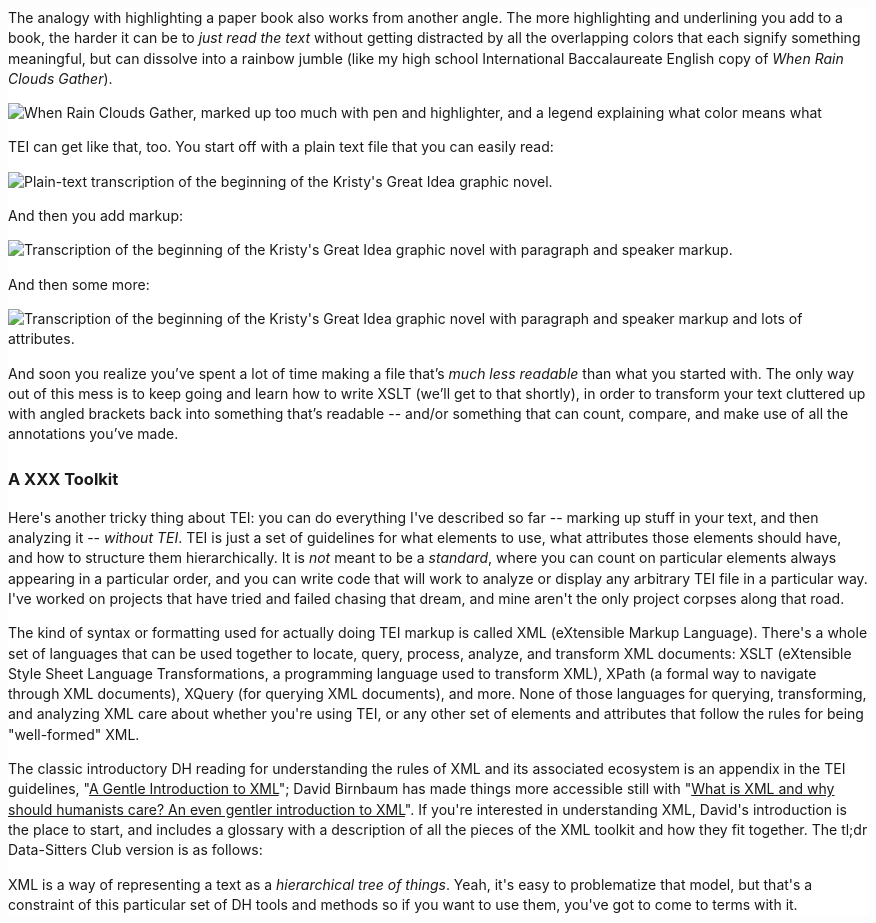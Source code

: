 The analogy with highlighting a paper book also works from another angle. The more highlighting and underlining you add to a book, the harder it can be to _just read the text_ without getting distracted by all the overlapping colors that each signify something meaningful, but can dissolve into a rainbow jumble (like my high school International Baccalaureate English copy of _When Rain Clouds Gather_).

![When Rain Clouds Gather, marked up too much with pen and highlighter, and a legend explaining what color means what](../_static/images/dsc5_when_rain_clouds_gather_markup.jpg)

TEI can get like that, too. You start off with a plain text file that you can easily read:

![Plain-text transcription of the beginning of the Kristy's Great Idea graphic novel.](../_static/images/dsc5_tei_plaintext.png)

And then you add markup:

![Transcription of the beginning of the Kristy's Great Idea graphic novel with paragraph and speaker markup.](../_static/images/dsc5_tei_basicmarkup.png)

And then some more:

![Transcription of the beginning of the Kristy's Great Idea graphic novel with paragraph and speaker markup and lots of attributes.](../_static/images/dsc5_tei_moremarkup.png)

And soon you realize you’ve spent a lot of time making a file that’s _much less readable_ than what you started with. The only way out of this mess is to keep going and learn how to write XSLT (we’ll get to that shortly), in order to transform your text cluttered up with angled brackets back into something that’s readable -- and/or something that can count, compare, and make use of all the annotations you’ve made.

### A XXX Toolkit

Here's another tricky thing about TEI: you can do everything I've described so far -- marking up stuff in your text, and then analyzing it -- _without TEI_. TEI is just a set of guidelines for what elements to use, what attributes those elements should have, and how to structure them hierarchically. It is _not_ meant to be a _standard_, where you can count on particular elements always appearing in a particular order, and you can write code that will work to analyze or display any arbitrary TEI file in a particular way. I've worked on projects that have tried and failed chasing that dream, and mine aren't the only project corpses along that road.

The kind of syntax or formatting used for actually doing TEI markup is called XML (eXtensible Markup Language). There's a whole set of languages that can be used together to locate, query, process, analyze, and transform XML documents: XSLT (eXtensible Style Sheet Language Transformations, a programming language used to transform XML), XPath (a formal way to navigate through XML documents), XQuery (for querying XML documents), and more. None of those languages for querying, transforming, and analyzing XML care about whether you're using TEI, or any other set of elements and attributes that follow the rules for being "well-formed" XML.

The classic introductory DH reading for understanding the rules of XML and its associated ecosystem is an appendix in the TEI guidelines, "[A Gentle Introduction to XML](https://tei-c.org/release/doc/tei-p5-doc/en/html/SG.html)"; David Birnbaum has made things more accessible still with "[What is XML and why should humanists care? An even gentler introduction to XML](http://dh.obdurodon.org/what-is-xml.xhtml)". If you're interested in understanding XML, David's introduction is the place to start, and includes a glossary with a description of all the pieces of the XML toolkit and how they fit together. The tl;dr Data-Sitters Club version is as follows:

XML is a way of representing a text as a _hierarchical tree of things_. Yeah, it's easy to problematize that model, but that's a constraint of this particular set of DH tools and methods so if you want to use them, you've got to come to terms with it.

> [TASK BRIEF]: The answer is each line in which the word "analyze" occurs, copied from the material above.

> [EXERCISE ANSWER]:
Here's another tricky thing about TEI: you can do everything I've described so far -- marking up stuff in your text, and then analyzing it -- _without TEI_. TEI is just a set of guidelines for what elements to use, what attributes those elements should have, and how to structure them hierarchically. It is _not_ meant to be a _standard_, where you can count on particular elements always appearing in a particular order, and you can write code that will work to analyze or display any arbitrary TEI file in a particular way. I've worked on projects that have tried and failed chasing that dream, and mine aren't the only project corpses along that road.
The kind of syntax or formatting used for actually doing TEI markup is called XML (eXtensible Markup Language). There's a whole set of languages that can be used together to locate, query, process, analyze, and transform XML documents: XSLT (eXtensible Style Sheet Language Transformations, a programming language used to transform XML), XPath (a formal way to navigate through XML documents), XQuery (for querying XML documents), and more. None of those languages for querying, transforming, and analyzing XML care about whether you're using TEI, or any other set of elements and attributes that follow the rules for being "well-formed" XML.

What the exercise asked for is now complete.